PROMPT.
The whole listing, from first line to last: copy it exactly.

PROVIDED RECORDS.
=== Begin Enclosure ===

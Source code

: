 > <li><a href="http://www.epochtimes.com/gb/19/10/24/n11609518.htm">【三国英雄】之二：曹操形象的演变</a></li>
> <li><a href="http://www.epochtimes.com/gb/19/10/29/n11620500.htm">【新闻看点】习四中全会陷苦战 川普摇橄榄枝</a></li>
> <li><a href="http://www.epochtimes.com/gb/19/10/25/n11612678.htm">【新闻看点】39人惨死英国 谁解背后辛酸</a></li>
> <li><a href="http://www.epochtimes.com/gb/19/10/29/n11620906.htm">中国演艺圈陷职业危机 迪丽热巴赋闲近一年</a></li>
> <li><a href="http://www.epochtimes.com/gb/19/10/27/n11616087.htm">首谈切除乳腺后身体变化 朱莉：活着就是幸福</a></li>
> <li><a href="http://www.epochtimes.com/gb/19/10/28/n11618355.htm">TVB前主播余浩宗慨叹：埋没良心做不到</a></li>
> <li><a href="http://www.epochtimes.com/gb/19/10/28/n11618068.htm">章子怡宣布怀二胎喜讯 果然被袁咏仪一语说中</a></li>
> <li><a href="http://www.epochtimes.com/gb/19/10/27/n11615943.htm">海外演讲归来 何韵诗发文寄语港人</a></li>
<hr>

=== End Enclosure ===

TASK SOLUTION.
Source code

: > <li><a href="http://www.epochtimes.com/gb/19/10/24/n11609518.htm">【三国英雄】之二：曹操形象的演变</a></li>
> <li><a href="http://www.epochtimes.com/gb/19/10/29/n11620500.htm">【新闻看点】习四中全会陷苦战 川普摇橄榄枝</a></li>
> <li><a href="http://www.epochtimes.com/gb/19/10/25/n11612678.htm">【新闻看点】39人惨死英国 谁解背后辛酸</a></li>
> <li><a href="http://www.epochtimes.com/gb/19/10/29/n11620906.htm">中国演艺圈陷职业危机 迪丽热巴赋闲近一年</a></li>
> <li><a href="http://www.epochtimes.com/gb/19/10/27/n11616087.htm">首谈切除乳腺后身体变化 朱莉：活着就是幸福</a></li>
> <li><a href="http://www.epochtimes.com/gb/19/10/28/n11618355.htm">TVB前主播余浩宗慨叹：埋没良心做不到</a></li>
> <li><a href="http://www.epochtimes.com/gb/19/10/28/n11618068.htm">章子怡宣布怀二胎喜讯 果然被袁咏仪一语说中</a></li>
> <li><a href="http://www.epochtimes.com/gb/19/10/27/n11615943.htm">海外演讲归来 何韵诗发文寄语港人</a></li>
<hr>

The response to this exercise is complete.